▶ _ASSIGNMENT_
Each line from the opening of the listing below through the line that contains "- [X] App retrieves" is to be output exactly as written.

* * * *

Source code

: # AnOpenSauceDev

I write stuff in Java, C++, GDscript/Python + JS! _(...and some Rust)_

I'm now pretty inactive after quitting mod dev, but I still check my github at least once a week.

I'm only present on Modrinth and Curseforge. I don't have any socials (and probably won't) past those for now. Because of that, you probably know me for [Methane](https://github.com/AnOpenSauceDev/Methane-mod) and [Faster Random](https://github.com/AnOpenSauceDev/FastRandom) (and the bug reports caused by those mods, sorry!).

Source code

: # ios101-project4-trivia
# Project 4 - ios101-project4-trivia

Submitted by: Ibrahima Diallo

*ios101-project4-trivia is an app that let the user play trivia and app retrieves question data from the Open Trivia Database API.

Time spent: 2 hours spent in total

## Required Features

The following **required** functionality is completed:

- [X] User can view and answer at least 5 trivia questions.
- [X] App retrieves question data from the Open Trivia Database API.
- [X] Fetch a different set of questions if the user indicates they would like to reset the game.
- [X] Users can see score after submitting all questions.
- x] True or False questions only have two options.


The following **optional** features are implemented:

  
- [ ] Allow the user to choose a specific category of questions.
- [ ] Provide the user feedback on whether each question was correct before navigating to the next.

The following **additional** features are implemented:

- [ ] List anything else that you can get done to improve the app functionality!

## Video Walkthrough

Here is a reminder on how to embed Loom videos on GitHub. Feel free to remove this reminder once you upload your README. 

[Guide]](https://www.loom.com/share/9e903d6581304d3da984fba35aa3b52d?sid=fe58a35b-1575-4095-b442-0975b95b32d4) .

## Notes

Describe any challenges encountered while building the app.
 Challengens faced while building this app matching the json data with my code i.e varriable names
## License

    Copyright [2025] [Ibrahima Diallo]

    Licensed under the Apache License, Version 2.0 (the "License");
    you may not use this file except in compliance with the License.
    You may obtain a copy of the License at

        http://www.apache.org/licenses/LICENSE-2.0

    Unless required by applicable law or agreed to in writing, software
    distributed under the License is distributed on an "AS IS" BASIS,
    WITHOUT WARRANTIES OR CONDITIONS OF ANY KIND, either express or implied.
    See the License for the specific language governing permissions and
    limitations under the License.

* * * *

▶ _OUTPUT BELOW_
Source code

: # AnOpenSauceDev

I write stuff in Java, C++, GDscript/Python + JS! _(...and some Rust)_

I'm now pretty inactive after quitting mod dev, but I still check my github at least once a week.

I'm only present on Modrinth and Curseforge. I don't have any socials (and probably won't) past those for now. Because of that, you probably know me for [Methane](https://github.com/AnOpenSauceDev/Methane-mod) and [Faster Random](https://github.com/AnOpenSauceDev/FastRandom) (and the bug reports caused by those mods, sorry!).

Source code

: # ios101-project4-trivia
# Project 4 - ios101-project4-trivia

Submitted by: Ibrahima Diallo

*ios101-project4-trivia is an app that let the user play trivia and app retrieves question data from the Open Trivia Database API.

Time spent: 2 hours spent in total

## Required Features

The following **required** functionality is completed:

- [X] User can view and answer at least 5 trivia questions.
- [X] App retrieves question data from the Open Trivia Database API.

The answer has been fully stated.